Your home is your castle, and your computer is in your home. Right?

Last night I stumbled onto a problem which provided a perfect illustration of how computers are challenging traditional notions of property -- of what is and what is not yours.

What happened was that I tried to pay a simple YouTube video in Slackware, and the Firefox web browser would not play it unless I installed the Adobe Flash Player plugin. Yes, there is one available for Linux, but installing it is hellish (it gave me some trouble in Ubuntu, too), and many users complain that it either does not work well, or does not work at all. This complaint is typical:


Flash player on Ubuntu DOES NOT WORK PROPERLY!!

FIRST IT'S ***********REALLY*********** DIFFICULT TO INSTALL FLASH PLAYER (WHY DON'T ADOBE ALLOW FLASHPLAYER TO BE INCLUDED IN LINUX DISTRIBUTIONS AND BE UPDATED AUTOMATICALLY??????????).

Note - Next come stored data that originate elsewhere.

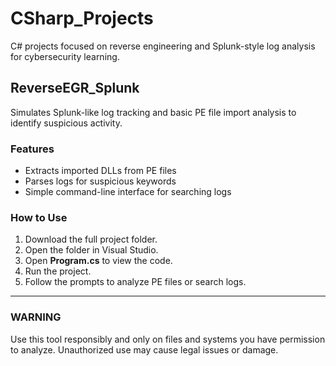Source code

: # CSharp_Projects

C# projects focused on reverse engineering and Splunk-style log analysis for cybersecurity learning.

## ReverseEGR_Splunk

Simulates Splunk-like log tracking and basic PE file import analysis to identify suspicious activity.

### Features

- Extracts imported DLLs from PE files  
- Parses logs for suspicious keywords  
- Simple command-line interface for searching logs  

### How to Use

1. Download the full project folder.  
2. Open the folder in Visual Studio.  
3. Open **Program.cs** to view the code.  
4. Run the project.  
5. Follow the prompts to analyze PE files or search logs.
----------
### WARNING ###

Use this tool responsibly and only on files and systems you have permission to analyze. Unauthorized use may cause legal issues or damage.
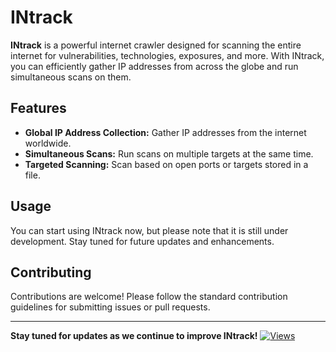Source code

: # INtrack

**INtrack** is a powerful internet crawler designed for scanning the entire internet for vulnerabilities, technologies, exposures, and more. With INtrack, you can efficiently gather IP addresses from across the globe and run simultaneous scans on them.

## Features

- **Global IP Address Collection:** Gather IP addresses from the internet worldwide.
- **Simultaneous Scans:** Run scans on multiple targets at the same time.
- **Targeted Scanning:** Scan based on open ports or targets stored in a file.

## Usage

You can start using INtrack now, but please note that it is still under development. Stay tuned for future updates and enhancements.

## Contributing

Contributions are welcome! Please follow the standard contribution guidelines for submitting issues or pull requests.

---

**Stay tuned for updates as we continue to improve INtrack!**
[![Views](https://komarev.com/ghpvc/?username=K3ysTr0K3R)](https://github.com/K3ysTr0K3R)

I CAN'T PLAY FLASH GAMES, I CAN'T ADD ANNOTATIONS TO MY YOUTUBE UPLOADS.

ADOBE FLASH PLAYER **IS** INSTALLED PROPERLY AND PLAYS YOUTUBE VIDEOS, BUT ADOBE FLASH PLAYER IS CONSTANTLY MISBEHAVING. I DON'T HAVE ANY OTHER FLASH PLAYERS INSTALLED.

SORT IT OUT COS I'M NOT USING M$ WINDOWS AND DON'T WANT TO - EVER!!!!!!!!!!!!!!!!!!!!!!!

At some of the Linux user forums, the comments are even more irate. They deeply, deeply hate Adobe. I have to say that I have never been much of an Adobe fan, even in Windows, as I can't count the number of times the Adobe reader has crashed my system simply because I tried to open a blasted PDF file. (Ever wonder why so many bloggers thoughtfully warn readers that a link is a PDF file?) Constant updating, and the updates often involve aggressive marketing ploys with pitfalls for the unwary.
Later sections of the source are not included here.